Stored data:

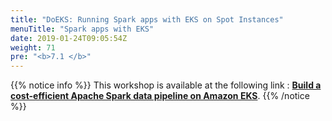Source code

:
 ```yaml
---
title: "DoEKS: Running Spark apps with EKS on Spot Instances"
menuTitle: "Spark apps with EKS"
date: 2019-01-24T09:05:54Z
weight: 71
pre: "<b>7.1 </b>"
---
```



{{% notice info %}}
This workshop is available at the following link : **[Build a cost-efficient Apache Spark data pipeline on Amazon EKS](https://catalog.us-east-1.prod.workshops.aws/workshops/b0175151-8d4e-4c40-be41-2923acb65796/en-US)**.
{{% /notice %}}

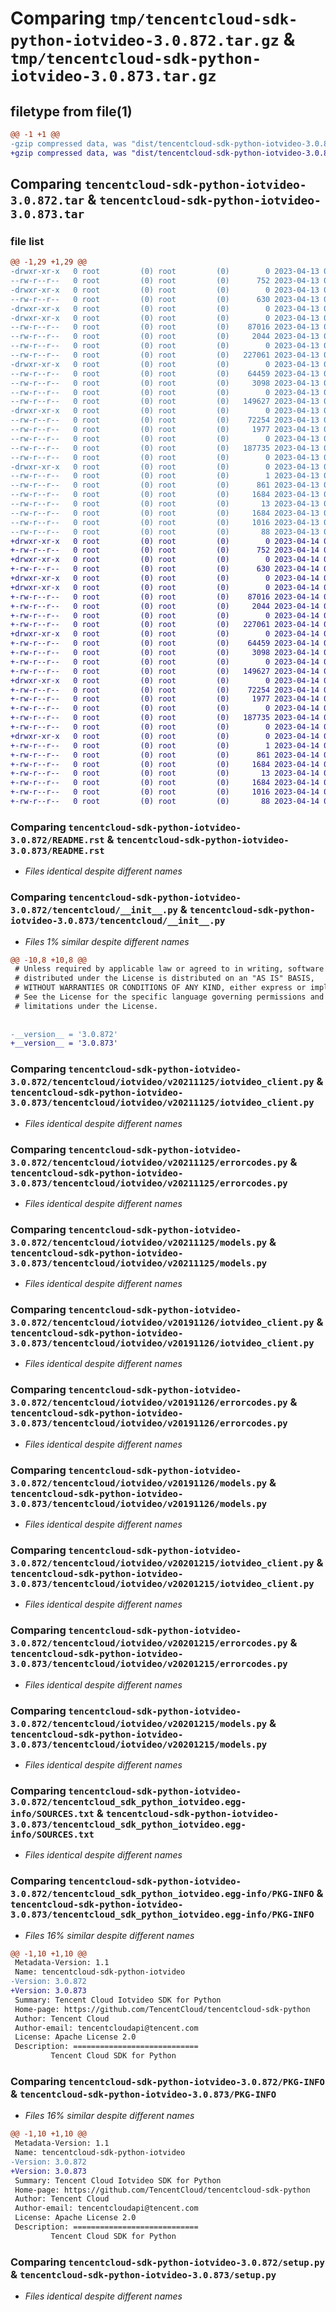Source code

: # Comparing `tmp/tencentcloud-sdk-python-iotvideo-3.0.872.tar.gz` & `tmp/tencentcloud-sdk-python-iotvideo-3.0.873.tar.gz`

## filetype from file(1)

```diff
@@ -1 +1 @@
-gzip compressed data, was "dist/tencentcloud-sdk-python-iotvideo-3.0.872.tar", last modified: Thu Apr 13 00:44:12 2023, max compression
+gzip compressed data, was "dist/tencentcloud-sdk-python-iotvideo-3.0.873.tar", last modified: Fri Apr 14 00:40:03 2023, max compression
```

## Comparing `tencentcloud-sdk-python-iotvideo-3.0.872.tar` & `tencentcloud-sdk-python-iotvideo-3.0.873.tar`

### file list

```diff
@@ -1,29 +1,29 @@
-drwxr-xr-x   0 root         (0) root         (0)        0 2023-04-13 00:44:12.000000 tencentcloud-sdk-python-iotvideo-3.0.872/
--rw-r--r--   0 root         (0) root         (0)      752 2023-04-13 00:44:12.000000 tencentcloud-sdk-python-iotvideo-3.0.872/README.rst
-drwxr-xr-x   0 root         (0) root         (0)        0 2023-04-13 00:44:12.000000 tencentcloud-sdk-python-iotvideo-3.0.872/tencentcloud/
--rw-r--r--   0 root         (0) root         (0)      630 2023-04-13 00:44:12.000000 tencentcloud-sdk-python-iotvideo-3.0.872/tencentcloud/__init__.py
-drwxr-xr-x   0 root         (0) root         (0)        0 2023-04-13 00:44:12.000000 tencentcloud-sdk-python-iotvideo-3.0.872/tencentcloud/iotvideo/
-drwxr-xr-x   0 root         (0) root         (0)        0 2023-04-13 00:44:12.000000 tencentcloud-sdk-python-iotvideo-3.0.872/tencentcloud/iotvideo/v20211125/
--rw-r--r--   0 root         (0) root         (0)    87016 2023-04-13 00:44:12.000000 tencentcloud-sdk-python-iotvideo-3.0.872/tencentcloud/iotvideo/v20211125/iotvideo_client.py
--rw-r--r--   0 root         (0) root         (0)     2044 2023-04-13 00:44:12.000000 tencentcloud-sdk-python-iotvideo-3.0.872/tencentcloud/iotvideo/v20211125/errorcodes.py
--rw-r--r--   0 root         (0) root         (0)        0 2023-04-13 00:44:12.000000 tencentcloud-sdk-python-iotvideo-3.0.872/tencentcloud/iotvideo/v20211125/__init__.py
--rw-r--r--   0 root         (0) root         (0)   227061 2023-04-13 00:44:12.000000 tencentcloud-sdk-python-iotvideo-3.0.872/tencentcloud/iotvideo/v20211125/models.py
-drwxr-xr-x   0 root         (0) root         (0)        0 2023-04-13 00:44:12.000000 tencentcloud-sdk-python-iotvideo-3.0.872/tencentcloud/iotvideo/v20191126/
--rw-r--r--   0 root         (0) root         (0)    64459 2023-04-13 00:44:12.000000 tencentcloud-sdk-python-iotvideo-3.0.872/tencentcloud/iotvideo/v20191126/iotvideo_client.py
--rw-r--r--   0 root         (0) root         (0)     3098 2023-04-13 00:44:12.000000 tencentcloud-sdk-python-iotvideo-3.0.872/tencentcloud/iotvideo/v20191126/errorcodes.py
--rw-r--r--   0 root         (0) root         (0)        0 2023-04-13 00:44:12.000000 tencentcloud-sdk-python-iotvideo-3.0.872/tencentcloud/iotvideo/v20191126/__init__.py
--rw-r--r--   0 root         (0) root         (0)   149627 2023-04-13 00:44:12.000000 tencentcloud-sdk-python-iotvideo-3.0.872/tencentcloud/iotvideo/v20191126/models.py
-drwxr-xr-x   0 root         (0) root         (0)        0 2023-04-13 00:44:12.000000 tencentcloud-sdk-python-iotvideo-3.0.872/tencentcloud/iotvideo/v20201215/
--rw-r--r--   0 root         (0) root         (0)    72254 2023-04-13 00:44:12.000000 tencentcloud-sdk-python-iotvideo-3.0.872/tencentcloud/iotvideo/v20201215/iotvideo_client.py
--rw-r--r--   0 root         (0) root         (0)     1977 2023-04-13 00:44:12.000000 tencentcloud-sdk-python-iotvideo-3.0.872/tencentcloud/iotvideo/v20201215/errorcodes.py
--rw-r--r--   0 root         (0) root         (0)        0 2023-04-13 00:44:12.000000 tencentcloud-sdk-python-iotvideo-3.0.872/tencentcloud/iotvideo/v20201215/__init__.py
--rw-r--r--   0 root         (0) root         (0)   187735 2023-04-13 00:44:12.000000 tencentcloud-sdk-python-iotvideo-3.0.872/tencentcloud/iotvideo/v20201215/models.py
--rw-r--r--   0 root         (0) root         (0)        0 2023-04-13 00:44:12.000000 tencentcloud-sdk-python-iotvideo-3.0.872/tencentcloud/iotvideo/__init__.py
-drwxr-xr-x   0 root         (0) root         (0)        0 2023-04-13 00:44:12.000000 tencentcloud-sdk-python-iotvideo-3.0.872/tencentcloud_sdk_python_iotvideo.egg-info/
--rw-r--r--   0 root         (0) root         (0)        1 2023-04-13 00:44:12.000000 tencentcloud-sdk-python-iotvideo-3.0.872/tencentcloud_sdk_python_iotvideo.egg-info/dependency_links.txt
--rw-r--r--   0 root         (0) root         (0)      861 2023-04-13 00:44:12.000000 tencentcloud-sdk-python-iotvideo-3.0.872/tencentcloud_sdk_python_iotvideo.egg-info/SOURCES.txt
--rw-r--r--   0 root         (0) root         (0)     1684 2023-04-13 00:44:12.000000 tencentcloud-sdk-python-iotvideo-3.0.872/tencentcloud_sdk_python_iotvideo.egg-info/PKG-INFO
--rw-r--r--   0 root         (0) root         (0)       13 2023-04-13 00:44:12.000000 tencentcloud-sdk-python-iotvideo-3.0.872/tencentcloud_sdk_python_iotvideo.egg-info/top_level.txt
--rw-r--r--   0 root         (0) root         (0)     1684 2023-04-13 00:44:12.000000 tencentcloud-sdk-python-iotvideo-3.0.872/PKG-INFO
--rw-r--r--   0 root         (0) root         (0)     1016 2023-04-13 00:44:12.000000 tencentcloud-sdk-python-iotvideo-3.0.872/setup.py
--rw-r--r--   0 root         (0) root         (0)       88 2023-04-13 00:44:12.000000 tencentcloud-sdk-python-iotvideo-3.0.872/setup.cfg
+drwxr-xr-x   0 root         (0) root         (0)        0 2023-04-14 00:40:03.000000 tencentcloud-sdk-python-iotvideo-3.0.873/
+-rw-r--r--   0 root         (0) root         (0)      752 2023-04-14 00:40:03.000000 tencentcloud-sdk-python-iotvideo-3.0.873/README.rst
+drwxr-xr-x   0 root         (0) root         (0)        0 2023-04-14 00:40:03.000000 tencentcloud-sdk-python-iotvideo-3.0.873/tencentcloud/
+-rw-r--r--   0 root         (0) root         (0)      630 2023-04-14 00:40:03.000000 tencentcloud-sdk-python-iotvideo-3.0.873/tencentcloud/__init__.py
+drwxr-xr-x   0 root         (0) root         (0)        0 2023-04-14 00:40:03.000000 tencentcloud-sdk-python-iotvideo-3.0.873/tencentcloud/iotvideo/
+drwxr-xr-x   0 root         (0) root         (0)        0 2023-04-14 00:40:03.000000 tencentcloud-sdk-python-iotvideo-3.0.873/tencentcloud/iotvideo/v20211125/
+-rw-r--r--   0 root         (0) root         (0)    87016 2023-04-14 00:40:03.000000 tencentcloud-sdk-python-iotvideo-3.0.873/tencentcloud/iotvideo/v20211125/iotvideo_client.py
+-rw-r--r--   0 root         (0) root         (0)     2044 2023-04-14 00:40:03.000000 tencentcloud-sdk-python-iotvideo-3.0.873/tencentcloud/iotvideo/v20211125/errorcodes.py
+-rw-r--r--   0 root         (0) root         (0)        0 2023-04-14 00:40:03.000000 tencentcloud-sdk-python-iotvideo-3.0.873/tencentcloud/iotvideo/v20211125/__init__.py
+-rw-r--r--   0 root         (0) root         (0)   227061 2023-04-14 00:40:03.000000 tencentcloud-sdk-python-iotvideo-3.0.873/tencentcloud/iotvideo/v20211125/models.py
+drwxr-xr-x   0 root         (0) root         (0)        0 2023-04-14 00:40:03.000000 tencentcloud-sdk-python-iotvideo-3.0.873/tencentcloud/iotvideo/v20191126/
+-rw-r--r--   0 root         (0) root         (0)    64459 2023-04-14 00:40:03.000000 tencentcloud-sdk-python-iotvideo-3.0.873/tencentcloud/iotvideo/v20191126/iotvideo_client.py
+-rw-r--r--   0 root         (0) root         (0)     3098 2023-04-14 00:40:03.000000 tencentcloud-sdk-python-iotvideo-3.0.873/tencentcloud/iotvideo/v20191126/errorcodes.py
+-rw-r--r--   0 root         (0) root         (0)        0 2023-04-14 00:40:03.000000 tencentcloud-sdk-python-iotvideo-3.0.873/tencentcloud/iotvideo/v20191126/__init__.py
+-rw-r--r--   0 root         (0) root         (0)   149627 2023-04-14 00:40:03.000000 tencentcloud-sdk-python-iotvideo-3.0.873/tencentcloud/iotvideo/v20191126/models.py
+drwxr-xr-x   0 root         (0) root         (0)        0 2023-04-14 00:40:03.000000 tencentcloud-sdk-python-iotvideo-3.0.873/tencentcloud/iotvideo/v20201215/
+-rw-r--r--   0 root         (0) root         (0)    72254 2023-04-14 00:40:03.000000 tencentcloud-sdk-python-iotvideo-3.0.873/tencentcloud/iotvideo/v20201215/iotvideo_client.py
+-rw-r--r--   0 root         (0) root         (0)     1977 2023-04-14 00:40:03.000000 tencentcloud-sdk-python-iotvideo-3.0.873/tencentcloud/iotvideo/v20201215/errorcodes.py
+-rw-r--r--   0 root         (0) root         (0)        0 2023-04-14 00:40:03.000000 tencentcloud-sdk-python-iotvideo-3.0.873/tencentcloud/iotvideo/v20201215/__init__.py
+-rw-r--r--   0 root         (0) root         (0)   187735 2023-04-14 00:40:03.000000 tencentcloud-sdk-python-iotvideo-3.0.873/tencentcloud/iotvideo/v20201215/models.py
+-rw-r--r--   0 root         (0) root         (0)        0 2023-04-14 00:40:03.000000 tencentcloud-sdk-python-iotvideo-3.0.873/tencentcloud/iotvideo/__init__.py
+drwxr-xr-x   0 root         (0) root         (0)        0 2023-04-14 00:40:03.000000 tencentcloud-sdk-python-iotvideo-3.0.873/tencentcloud_sdk_python_iotvideo.egg-info/
+-rw-r--r--   0 root         (0) root         (0)        1 2023-04-14 00:40:03.000000 tencentcloud-sdk-python-iotvideo-3.0.873/tencentcloud_sdk_python_iotvideo.egg-info/dependency_links.txt
+-rw-r--r--   0 root         (0) root         (0)      861 2023-04-14 00:40:03.000000 tencentcloud-sdk-python-iotvideo-3.0.873/tencentcloud_sdk_python_iotvideo.egg-info/SOURCES.txt
+-rw-r--r--   0 root         (0) root         (0)     1684 2023-04-14 00:40:03.000000 tencentcloud-sdk-python-iotvideo-3.0.873/tencentcloud_sdk_python_iotvideo.egg-info/PKG-INFO
+-rw-r--r--   0 root         (0) root         (0)       13 2023-04-14 00:40:03.000000 tencentcloud-sdk-python-iotvideo-3.0.873/tencentcloud_sdk_python_iotvideo.egg-info/top_level.txt
+-rw-r--r--   0 root         (0) root         (0)     1684 2023-04-14 00:40:03.000000 tencentcloud-sdk-python-iotvideo-3.0.873/PKG-INFO
+-rw-r--r--   0 root         (0) root         (0)     1016 2023-04-14 00:40:03.000000 tencentcloud-sdk-python-iotvideo-3.0.873/setup.py
+-rw-r--r--   0 root         (0) root         (0)       88 2023-04-14 00:40:03.000000 tencentcloud-sdk-python-iotvideo-3.0.873/setup.cfg
```

### Comparing `tencentcloud-sdk-python-iotvideo-3.0.872/README.rst` & `tencentcloud-sdk-python-iotvideo-3.0.873/README.rst`

 * *Files identical despite different names*

### Comparing `tencentcloud-sdk-python-iotvideo-3.0.872/tencentcloud/__init__.py` & `tencentcloud-sdk-python-iotvideo-3.0.873/tencentcloud/__init__.py`

 * *Files 1% similar despite different names*

```diff
@@ -10,8 +10,8 @@
 # Unless required by applicable law or agreed to in writing, software
 # distributed under the License is distributed on an "AS IS" BASIS,
 # WITHOUT WARRANTIES OR CONDITIONS OF ANY KIND, either express or implied.
 # See the License for the specific language governing permissions and
 # limitations under the License.
 
 
-__version__ = '3.0.872'
+__version__ = '3.0.873'
```

### Comparing `tencentcloud-sdk-python-iotvideo-3.0.872/tencentcloud/iotvideo/v20211125/iotvideo_client.py` & `tencentcloud-sdk-python-iotvideo-3.0.873/tencentcloud/iotvideo/v20211125/iotvideo_client.py`

 * *Files identical despite different names*

### Comparing `tencentcloud-sdk-python-iotvideo-3.0.872/tencentcloud/iotvideo/v20211125/errorcodes.py` & `tencentcloud-sdk-python-iotvideo-3.0.873/tencentcloud/iotvideo/v20211125/errorcodes.py`

 * *Files identical despite different names*

### Comparing `tencentcloud-sdk-python-iotvideo-3.0.872/tencentcloud/iotvideo/v20211125/models.py` & `tencentcloud-sdk-python-iotvideo-3.0.873/tencentcloud/iotvideo/v20211125/models.py`

 * *Files identical despite different names*

### Comparing `tencentcloud-sdk-python-iotvideo-3.0.872/tencentcloud/iotvideo/v20191126/iotvideo_client.py` & `tencentcloud-sdk-python-iotvideo-3.0.873/tencentcloud/iotvideo/v20191126/iotvideo_client.py`

 * *Files identical despite different names*

### Comparing `tencentcloud-sdk-python-iotvideo-3.0.872/tencentcloud/iotvideo/v20191126/errorcodes.py` & `tencentcloud-sdk-python-iotvideo-3.0.873/tencentcloud/iotvideo/v20191126/errorcodes.py`

 * *Files identical despite different names*

### Comparing `tencentcloud-sdk-python-iotvideo-3.0.872/tencentcloud/iotvideo/v20191126/models.py` & `tencentcloud-sdk-python-iotvideo-3.0.873/tencentcloud/iotvideo/v20191126/models.py`

 * *Files identical despite different names*

### Comparing `tencentcloud-sdk-python-iotvideo-3.0.872/tencentcloud/iotvideo/v20201215/iotvideo_client.py` & `tencentcloud-sdk-python-iotvideo-3.0.873/tencentcloud/iotvideo/v20201215/iotvideo_client.py`

 * *Files identical despite different names*

### Comparing `tencentcloud-sdk-python-iotvideo-3.0.872/tencentcloud/iotvideo/v20201215/errorcodes.py` & `tencentcloud-sdk-python-iotvideo-3.0.873/tencentcloud/iotvideo/v20201215/errorcodes.py`

 * *Files identical despite different names*

### Comparing `tencentcloud-sdk-python-iotvideo-3.0.872/tencentcloud/iotvideo/v20201215/models.py` & `tencentcloud-sdk-python-iotvideo-3.0.873/tencentcloud/iotvideo/v20201215/models.py`

 * *Files identical despite different names*

### Comparing `tencentcloud-sdk-python-iotvideo-3.0.872/tencentcloud_sdk_python_iotvideo.egg-info/SOURCES.txt` & `tencentcloud-sdk-python-iotvideo-3.0.873/tencentcloud_sdk_python_iotvideo.egg-info/SOURCES.txt`

 * *Files identical despite different names*

### Comparing `tencentcloud-sdk-python-iotvideo-3.0.872/tencentcloud_sdk_python_iotvideo.egg-info/PKG-INFO` & `tencentcloud-sdk-python-iotvideo-3.0.873/tencentcloud_sdk_python_iotvideo.egg-info/PKG-INFO`

 * *Files 16% similar despite different names*

```diff
@@ -1,10 +1,10 @@
 Metadata-Version: 1.1
 Name: tencentcloud-sdk-python-iotvideo
-Version: 3.0.872
+Version: 3.0.873
 Summary: Tencent Cloud Iotvideo SDK for Python
 Home-page: https://github.com/TencentCloud/tencentcloud-sdk-python
 Author: Tencent Cloud
 Author-email: tencentcloudapi@tencent.com
 License: Apache License 2.0
 Description: ============================
         Tencent Cloud SDK for Python
```

### Comparing `tencentcloud-sdk-python-iotvideo-3.0.872/PKG-INFO` & `tencentcloud-sdk-python-iotvideo-3.0.873/PKG-INFO`

 * *Files 16% similar despite different names*

```diff
@@ -1,10 +1,10 @@
 Metadata-Version: 1.1
 Name: tencentcloud-sdk-python-iotvideo
-Version: 3.0.872
+Version: 3.0.873
 Summary: Tencent Cloud Iotvideo SDK for Python
 Home-page: https://github.com/TencentCloud/tencentcloud-sdk-python
 Author: Tencent Cloud
 Author-email: tencentcloudapi@tencent.com
 License: Apache License 2.0
 Description: ============================
         Tencent Cloud SDK for Python
```

### Comparing `tencentcloud-sdk-python-iotvideo-3.0.872/setup.py` & `tencentcloud-sdk-python-iotvideo-3.0.873/setup.py`

 * *Files identical despite different names*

• [Instructions to follow] Check each line of the records above for the word "gzip", count the lines that have it, and give only the count.

• [Finished exercise] 2